Markey's district also profited from a $45 million Energy Department grant to UQM Technologies, which builds electric vehicle propulsion systems. It used a portion of the money to build a new facility in Longmont, Colo.
With passage of the stimulus law last year, "there's a lot more walking-around money in the executive branch's pocket than there been in the past, and they can spread it out as they see fit," said Steve Ellis of the nonpartisan watchdog group Taxpayers for Common Sense. "Even if it's done on the up and up, unless it's going to the reddest of the red states, people are going to say it's going to vulnerable constituencies — and in some cases, they're right."
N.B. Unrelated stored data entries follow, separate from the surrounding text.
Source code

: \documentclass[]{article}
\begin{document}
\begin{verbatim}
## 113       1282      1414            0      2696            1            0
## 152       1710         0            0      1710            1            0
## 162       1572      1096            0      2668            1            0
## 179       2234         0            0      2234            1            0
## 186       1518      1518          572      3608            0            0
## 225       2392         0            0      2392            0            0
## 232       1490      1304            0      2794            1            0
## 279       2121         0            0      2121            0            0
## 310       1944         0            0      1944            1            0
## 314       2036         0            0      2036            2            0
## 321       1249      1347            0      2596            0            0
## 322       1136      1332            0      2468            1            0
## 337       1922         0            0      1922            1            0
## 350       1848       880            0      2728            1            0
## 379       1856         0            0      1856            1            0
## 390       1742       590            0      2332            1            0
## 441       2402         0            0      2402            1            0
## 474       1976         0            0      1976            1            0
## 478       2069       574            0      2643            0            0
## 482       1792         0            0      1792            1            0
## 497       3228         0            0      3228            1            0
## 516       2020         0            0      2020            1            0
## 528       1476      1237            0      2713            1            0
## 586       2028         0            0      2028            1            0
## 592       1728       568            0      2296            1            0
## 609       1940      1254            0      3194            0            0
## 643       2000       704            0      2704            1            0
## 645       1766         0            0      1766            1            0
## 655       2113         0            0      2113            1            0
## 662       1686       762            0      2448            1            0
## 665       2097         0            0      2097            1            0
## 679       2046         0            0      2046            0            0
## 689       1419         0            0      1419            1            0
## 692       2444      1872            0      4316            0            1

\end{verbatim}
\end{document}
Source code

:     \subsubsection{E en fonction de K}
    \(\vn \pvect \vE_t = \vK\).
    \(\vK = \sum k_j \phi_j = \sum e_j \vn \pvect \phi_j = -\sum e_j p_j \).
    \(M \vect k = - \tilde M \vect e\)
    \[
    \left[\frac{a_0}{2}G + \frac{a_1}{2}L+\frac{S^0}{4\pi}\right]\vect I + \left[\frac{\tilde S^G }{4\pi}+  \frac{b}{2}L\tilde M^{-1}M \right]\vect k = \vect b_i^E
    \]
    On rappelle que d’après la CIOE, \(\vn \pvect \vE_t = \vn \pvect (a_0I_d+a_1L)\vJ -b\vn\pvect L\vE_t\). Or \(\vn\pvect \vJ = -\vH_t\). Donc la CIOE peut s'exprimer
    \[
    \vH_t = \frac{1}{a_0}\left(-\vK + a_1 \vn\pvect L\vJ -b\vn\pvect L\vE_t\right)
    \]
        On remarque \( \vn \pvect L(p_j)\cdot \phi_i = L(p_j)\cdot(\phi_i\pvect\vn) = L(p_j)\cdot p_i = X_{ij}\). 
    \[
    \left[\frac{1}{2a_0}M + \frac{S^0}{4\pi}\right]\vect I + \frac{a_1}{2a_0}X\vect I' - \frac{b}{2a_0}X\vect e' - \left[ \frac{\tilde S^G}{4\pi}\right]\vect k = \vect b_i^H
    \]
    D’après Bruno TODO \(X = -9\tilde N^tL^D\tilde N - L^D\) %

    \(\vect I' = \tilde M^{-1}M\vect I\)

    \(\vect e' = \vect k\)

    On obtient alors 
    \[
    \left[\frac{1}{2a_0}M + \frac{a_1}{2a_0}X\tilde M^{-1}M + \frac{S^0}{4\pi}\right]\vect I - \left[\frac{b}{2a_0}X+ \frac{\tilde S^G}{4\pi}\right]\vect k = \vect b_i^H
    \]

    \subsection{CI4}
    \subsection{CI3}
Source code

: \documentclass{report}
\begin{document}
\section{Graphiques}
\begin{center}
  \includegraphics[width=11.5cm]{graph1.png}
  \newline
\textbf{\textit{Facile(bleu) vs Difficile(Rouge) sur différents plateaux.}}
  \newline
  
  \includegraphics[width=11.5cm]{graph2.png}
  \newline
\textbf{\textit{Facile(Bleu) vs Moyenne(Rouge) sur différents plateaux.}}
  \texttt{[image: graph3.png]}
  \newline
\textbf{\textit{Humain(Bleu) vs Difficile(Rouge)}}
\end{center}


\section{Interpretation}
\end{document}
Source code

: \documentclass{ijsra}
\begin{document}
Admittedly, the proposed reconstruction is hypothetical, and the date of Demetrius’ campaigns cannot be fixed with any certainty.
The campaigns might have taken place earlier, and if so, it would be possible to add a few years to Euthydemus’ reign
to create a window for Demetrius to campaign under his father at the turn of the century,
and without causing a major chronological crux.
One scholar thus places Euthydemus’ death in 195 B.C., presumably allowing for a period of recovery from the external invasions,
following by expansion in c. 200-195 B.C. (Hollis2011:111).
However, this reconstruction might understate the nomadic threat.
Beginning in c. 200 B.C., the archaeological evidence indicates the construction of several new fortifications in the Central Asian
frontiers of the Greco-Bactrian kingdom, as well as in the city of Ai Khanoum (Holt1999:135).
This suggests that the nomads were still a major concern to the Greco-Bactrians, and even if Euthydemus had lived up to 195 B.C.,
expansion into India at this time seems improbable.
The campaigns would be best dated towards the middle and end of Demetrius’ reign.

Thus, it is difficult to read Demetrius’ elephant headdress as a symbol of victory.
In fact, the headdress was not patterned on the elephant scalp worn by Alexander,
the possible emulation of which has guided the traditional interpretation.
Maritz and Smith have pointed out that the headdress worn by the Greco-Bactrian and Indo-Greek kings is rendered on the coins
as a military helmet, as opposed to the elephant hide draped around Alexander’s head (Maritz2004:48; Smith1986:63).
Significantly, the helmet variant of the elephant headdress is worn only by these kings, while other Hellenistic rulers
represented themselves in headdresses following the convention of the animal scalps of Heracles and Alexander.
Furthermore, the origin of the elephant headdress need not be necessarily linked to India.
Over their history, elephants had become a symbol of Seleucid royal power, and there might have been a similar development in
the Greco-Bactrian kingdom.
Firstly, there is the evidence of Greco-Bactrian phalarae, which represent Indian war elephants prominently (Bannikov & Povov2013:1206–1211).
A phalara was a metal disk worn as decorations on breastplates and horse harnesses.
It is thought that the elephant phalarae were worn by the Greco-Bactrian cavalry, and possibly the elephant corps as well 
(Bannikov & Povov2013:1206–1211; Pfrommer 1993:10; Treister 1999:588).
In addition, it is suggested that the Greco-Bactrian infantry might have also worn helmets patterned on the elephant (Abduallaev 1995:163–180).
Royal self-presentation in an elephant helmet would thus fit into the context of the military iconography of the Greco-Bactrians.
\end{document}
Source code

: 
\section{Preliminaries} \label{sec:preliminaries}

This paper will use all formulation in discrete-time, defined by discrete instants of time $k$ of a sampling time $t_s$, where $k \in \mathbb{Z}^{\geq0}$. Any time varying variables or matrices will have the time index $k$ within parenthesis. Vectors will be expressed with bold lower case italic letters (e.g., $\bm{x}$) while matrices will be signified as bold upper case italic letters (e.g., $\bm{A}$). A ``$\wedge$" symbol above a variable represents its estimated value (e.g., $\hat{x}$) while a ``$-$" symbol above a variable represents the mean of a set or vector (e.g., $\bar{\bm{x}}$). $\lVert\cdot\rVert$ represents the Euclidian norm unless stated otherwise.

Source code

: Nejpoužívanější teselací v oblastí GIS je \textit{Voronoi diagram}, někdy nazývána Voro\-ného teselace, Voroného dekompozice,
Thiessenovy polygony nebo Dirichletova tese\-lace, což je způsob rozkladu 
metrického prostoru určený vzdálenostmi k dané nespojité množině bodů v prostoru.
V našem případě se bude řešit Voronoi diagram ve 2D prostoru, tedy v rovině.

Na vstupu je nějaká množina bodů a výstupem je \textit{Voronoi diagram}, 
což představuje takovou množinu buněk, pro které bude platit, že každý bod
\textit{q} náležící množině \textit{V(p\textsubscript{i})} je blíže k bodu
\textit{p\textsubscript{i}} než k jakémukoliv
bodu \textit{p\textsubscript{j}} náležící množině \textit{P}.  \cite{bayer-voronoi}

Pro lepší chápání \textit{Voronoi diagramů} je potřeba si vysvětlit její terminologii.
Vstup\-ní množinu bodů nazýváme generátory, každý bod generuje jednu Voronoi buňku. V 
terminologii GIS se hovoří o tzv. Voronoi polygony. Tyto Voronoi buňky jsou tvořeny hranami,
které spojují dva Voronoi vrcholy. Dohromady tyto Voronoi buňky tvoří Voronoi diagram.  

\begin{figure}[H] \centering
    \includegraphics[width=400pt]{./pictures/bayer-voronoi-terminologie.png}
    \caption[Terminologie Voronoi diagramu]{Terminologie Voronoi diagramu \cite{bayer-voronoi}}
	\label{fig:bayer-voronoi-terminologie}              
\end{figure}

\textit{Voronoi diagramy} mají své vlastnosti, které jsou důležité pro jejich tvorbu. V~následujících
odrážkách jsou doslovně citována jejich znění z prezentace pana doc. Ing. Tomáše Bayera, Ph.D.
Vice President Joe Biden has traveled extensively to promote projects funded by stimulus money, including a visit in June to Louisville, Ky., where Rep. John Yarmuth is facing a challenge from Republican Todd Lally, a pilot with tea party support. Yarmuth invited Biden to a General Electric Appliance Park the company is expanding with the help of a $25 million stimulus tax credit.
Agriculture Secretary Tom Vilsack has crisscrossed the country this year announcing hundreds of millions in federal grants to extend broadband Internet access to rural areas under a stimulus-funded programs. Many of them have gone to battleground districts and states such as Colorado, Georgia, Kentucky, Michigan, California and Arizona.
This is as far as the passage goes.